THE TASK => Scan the entries below for the word "программы". Copy out every line in which it occurs.

DATA FOR THIS EXERCISE Block Start

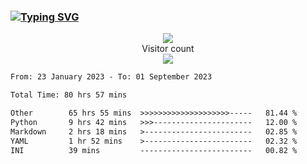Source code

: ### <a href="https://git.io/typing-svg"><img src="https://readme-typing-svg.herokuapp.com?font=Fira+Code&pause=1000&width=435&lines=+Hi+%F0%9F%91%8B+There+is+Chenghow" alt="Typing SVG" /></a>
<p align="center"> 
  <img src="https://github-readme-stats.vercel.app/api?username=chenghow&show_icons=true"><br>
  Visitor count<br>
  <img src="https://profile-counter.glitch.me/chenghow/count.svg">
</p>

<!--START_SECTION:waka-->

```txt
From: 23 January 2023 - To: 01 September 2023

Total Time: 80 hrs 57 mins

Other        65 hrs 55 mins  >>>>>>>>>>>>>>>>>>>>-----   81.44 %
Python       9 hrs 42 mins   >>>----------------------   12.00 %
Markdown     2 hrs 18 mins   >------------------------   02.85 %
YAML         1 hr 52 mins    >------------------------   02.32 %
INI          39 mins         -------------------------   00.82 %
```

<!--END_SECTION:waka-->
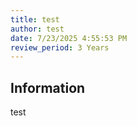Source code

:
 ```yaml
---
title: test
author: test
date: 7/23/2025 4:55:53 PM
review_period: 3 Years
---
```


## Information
test

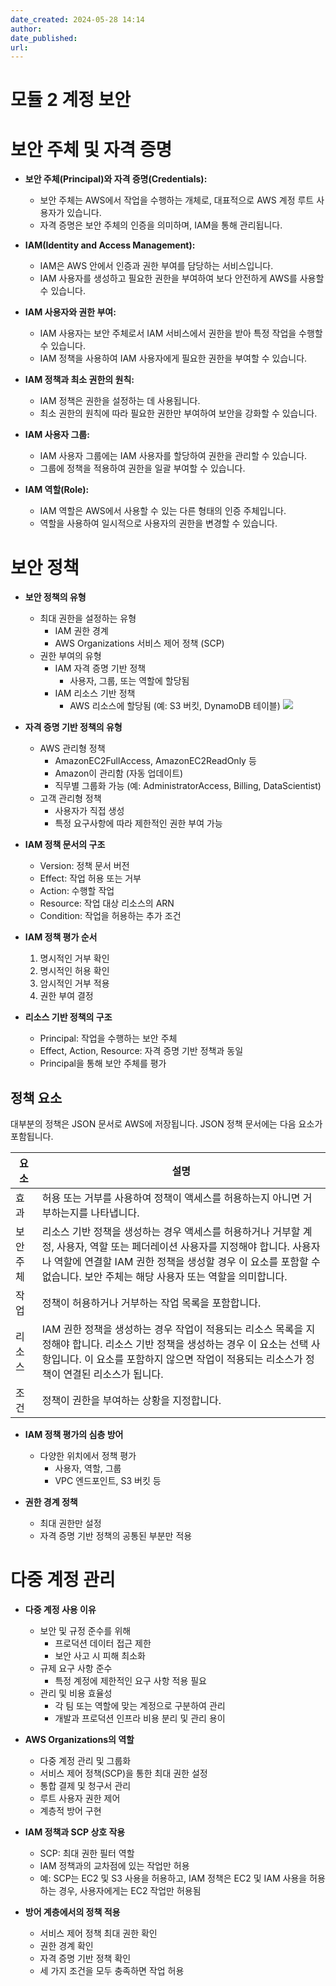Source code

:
 ```yaml
---
date_created: 2024-05-28 14:14
author: 
date_published: 
url:
---
```

# 모듈 2 계정 보안

# 보안 주체 및 자격 증명

- **보안 주체(Principal)와 자격 증명(Credentials):**
    - 보안 주체는 AWS에서 작업을 수행하는 개체로, 대표적으로 AWS 계정 루트 사용자가 있습니다.
    - 자격 증명은 보안 주체의 인증을 의미하며, IAM을 통해 관리됩니다.
- **IAM(Identity and Access Management):**
    
    - IAM은 AWS 안에서 인증과 권한 부여를 담당하는 서비스입니다.
    - IAM 사용자를 생성하고 필요한 권한을 부여하여 보다 안전하게 AWS를 사용할 수 있습니다.
- **IAM 사용자와 권한 부여:**
    
    - IAM 사용자는 보안 주체로서 IAM 서비스에서 권한을 받아 특정 작업을 수행할 수 있습니다.
    - IAM 정책을 사용하여 IAM 사용자에게 필요한 권한을 부여할 수 있습니다.
- **IAM 정책과 최소 권한의 원칙:**
    
    - IAM 정책은 권한을 설정하는 데 사용됩니다.
    - 최소 권한의 원칙에 따라 필요한 권한만 부여하여 보안을 강화할 수 있습니다.
- **IAM 사용자 그룹:**
    
    - IAM 사용자 그룹에는 IAM 사용자를 할당하여 권한을 관리할 수 있습니다.
    - 그룹에 정책을 적용하여 권한을 일괄 부여할 수 있습니다.
- **IAM 역할(Role):**
    
    - IAM 역할은 AWS에서 사용할 수 있는 다른 형태의 인증 주체입니다.
    - 역할을 사용하여 일시적으로 사용자의 권한을 변경할 수 있습니다.

# 보안 정책

- **보안 정책의 유형**
    
    - 최대 권한을 설정하는 유형
        - IAM 권한 경계
        - AWS Organizations 서비스 제어 정책 (SCP)
    - 권한 부여의 유형
        - IAM 자격 증명 기반 정책
            - 사용자, 그룹, 또는 역할에 할당됨
        - IAM 리소스 기반 정책
            - AWS 리소스에 할당됨 (예: S3 버킷, DynamoDB 테이블)
![](Pasted%20image%2020240528154747.png)
- **자격 증명 기반 정책의 유형**
    
    - AWS 관리형 정책
        - AmazonEC2FullAccess, AmazonEC2ReadOnly 등
        - Amazon이 관리함 (자동 업데이트)
        - 직무별 그룹화 가능 (예: AdministratorAccess, Billing, DataScientist)
    - 고객 관리형 정책
        - 사용자가 직접 생성
        - 특정 요구사항에 따라 제한적인 권한 부여 가능
- **IAM 정책 문서의 구조**
    
    - Version: 정책 문서 버전
    - Effect: 작업 허용 또는 거부
    - Action: 수행할 작업
    - Resource: 작업 대상 리소스의 ARN
    - Condition: 작업을 허용하는 추가 조건
- **IAM 정책 평가 순서**
    
    1. 명시적인 거부 확인
    2. 명시적인 허용 확인
    3. 암시적인 거부 적용
    4. 권한 부여 결정
- **리소스 기반 정책의 구조**
    
    - Principal: 작업을 수행하는 보안 주체
    - Effect, Action, Resource: 자격 증명 기반 정책과 동일
    - Principal을 통해 보안 주체를 평가

## **정책 요소**

대부분의 정책은 JSON 문서로 AWS에 저장됩니다. JSON 정책 문서에는 다음 요소가 포함됩니다.

| 요소    | 설명                                                                                                                                                 |
| ----- | -------------------------------------------------------------------------------------------------------------------------------------------------- |
| 효과    | 허용 또는 거부를 사용하여 정책이 액세스를 허용하는지 아니면 거부하는지를 나타냅니다.                                                                                                    |
| 보안 주체 | 리소스 기반 정책을 생성하는 경우 액세스를 허용하거나 거부할 계정, 사용자, 역할 또는 페더레이션 사용자를 지정해야 합니다. 사용자나 역할에 연결할 IAM 권한 정책을 생성할 경우 이 요소를 포함할 수 없습니다. 보안 주체는 해당 사용자 또는 역할을 의미합니다. |
| 작업    | 정책이 허용하거나 거부하는 작업 목록을 포함합니다.                                                                                                                       |
| 리소스   | IAM 권한 정책을 생성하는 경우 작업이 적용되는 리소스 목록을 지정해야 합니다. 리소스 기반 정책을 생성하는 경우 이 요소는 선택 사항입니다. 이 요소를 포함하지 않으면 작업이 적용되는 리소스가 정책이 연결된 리소스가 됩니다.                    |
| 조건    | 정책이 권한을 부여하는 상황을 지정합니다.                                                                                                                            |

- **IAM 정책 평가의 심층 방어**
    
    - 다양한 위치에서 정책 평가
        - 사용자, 역할, 그룹
        - VPC 엔드포인트, S3 버킷 등
- **권한 경계 정책**
    
    - 최대 권한만 설정
    - 자격 증명 기반 정책의 공통된 부분만 적용

# 다중 계정 관리

- **다중 계정 사용 이유**
    
    - 보안 및 규정 준수를 위해
        - 프로덕션 데이터 접근 제한
        - 보안 사고 시 피해 최소화
    - 규제 요구 사항 준수
        - 특정 계정에 제한적인 요구 사항 적용 필요
    - 관리 및 비용 효율성
        - 각 팀 또는 역할에 맞는 계정으로 구분하여 관리
        - 개발과 프로덕션 인프라 비용 분리 및 관리 용이
- **AWS Organizations의 역할**
    
    - 다중 계정 관리 및 그룹화
    - 서비스 제어 정책(SCP)을 통한 최대 권한 설정
    - 통합 결제 및 청구서 관리
    - 루트 사용자 권한 제어
    - 계층적 방어 구현
- **IAM 정책과 SCP 상호 작용**
    
    - SCP: 최대 권한 필터 역할
    - IAM 정책과의 교차점에 있는 작업만 허용
    - 예: SCP는 EC2 및 S3 사용을 허용하고, IAM 정책은 EC2 및 IAM 사용을 허용하는 경우, 사용자에게는 EC2 작업만 허용됨
- **방어 계층에서의 정책 적용**
    
    - 서비스 제어 정책 최대 권한 확인
    - 권한 경계 확인
    - 자격 증명 기반 정책 확인
    - 세 가지 조건을 모두 충족하면 작업 허용
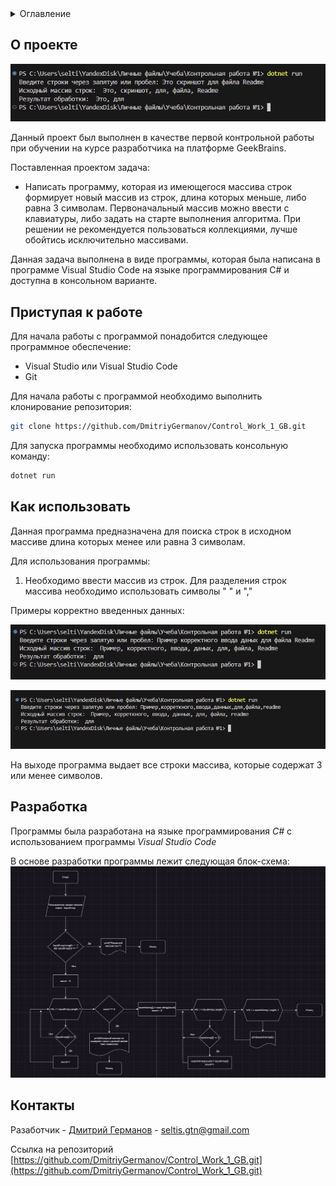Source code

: <details>
  <summary>Оглавление</summary>
  <ol>
    <li>
      <a href="#О проекте">О проекте</a>
    </li>
    <li>
      <a href="#getting-started">Приступая к работе</a>
    </li>
    <li><a href="#usage">Как использовать</a></li>
    <li><a href="#roadmap">Разработка</a></li>
    <li><a href="#Контакты">Контакты</a></li>
  </ol>
</details>



<!-- ABOUT THE PROJECT -->
## О проекте
![Контрольная работа №1](https://raw.githubusercontent.com/DmitriyGermanov/Control_Work_1_GB/main/images/about_the_project.PNG)

Данный проект был выполнен в качестве первой контрольной работы при обучении на курсе разработчика на платформе GeekBrains.

Поставленная проектом задача:

* Написать программу, которая из имеющегося массива строк формирует новый массив из строк, длина которых меньше, либо равна 3 символам. Первоначальный массив можно ввести с клавиатуры, либо задать на старте выполнения алгоритма. При решении не рекомендуется пользоваться коллекциями, лучше обойтись исключительно массивами.

Данная задача выполнена в виде программы, которая была написана в программе Visual Studio Code на языке программирования C# и доступна в консольном варианте.



<!-- GETTING STARTED -->
## Приступая к работе
Для начала работы с программой понадобится следующее программное обеспечение:
* Visual Studio или Visual Studio Code
* Git

Для начала работы с программой необходимо выполнить клонирование репозитория: 
   ```sh
   git clone https://github.com/DmitriyGermanov/Control_Work_1_GB.git
   ```


Для запуска программы необходимо использовать консольную команду:
   ```sh
   dotnet run
   ```


<!-- USAGE EXAMPLES -->
## Как использовать 

Данная программа предназначена для поиска строк в исходном массиве длина которых менее или равна 3 символам. 

Для использования программы:
1. Необходимо ввести массив из строк. Для разделения строк массива необходимо использовать символы " " и ","

Примеры корректно введенных данных:

![Ввод данных через " "](https://raw.githubusercontent.com/DmitriyGermanov/Control_Work_1_GB/main/images/Example_1.PNG)

![Ввод данных через ","](https://raw.githubusercontent.com/DmitriyGermanov/Control_Work_1_GB/main/images/Example_2.PNG)

На выходе программа выдает все строки массива, которые содержат 3 или менее символов.

<!-- ROADMAP -->
## Разработка

Программы была разработана на языке программирования *C#* с использованием программы *Visual Studio Code*

В основе разработки программы лежит следующая блок-схема:
![Блок-схема проекта](https://raw.githubusercontent.com/DmitriyGermanov/Control_Work_1_GB/main/images/Block_diagram.PNG)


<!-- CONTACT -->
## Контакты

 Разаботчик - [Дмитрий Германов](https://gb.ru/users/b296a643-d068-472d-930a-b503f815d5ed) - seltis.gtn@gmail.com

Ссылка на репозиторий [https://github.com/DmitriyGermanov/Control_Work_1_GB.git](https://github.com/DmitriyGermanov/Control_Work_1_GB.git)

DATA FOR THIS EXERCISE Block End

EXERCISE RESULT =>
Данная задача выполнена в виде программы, которая была написана в программе Visual Studio Code на языке программирования C# и доступна в консольном варианте.
Для запуска программы необходимо использовать консольную команду:
Для использования программы:
Программы была разработана на языке программирования *C#* с использованием программы *Visual Studio Code*
В основе разработки программы лежит следующая блок-схема:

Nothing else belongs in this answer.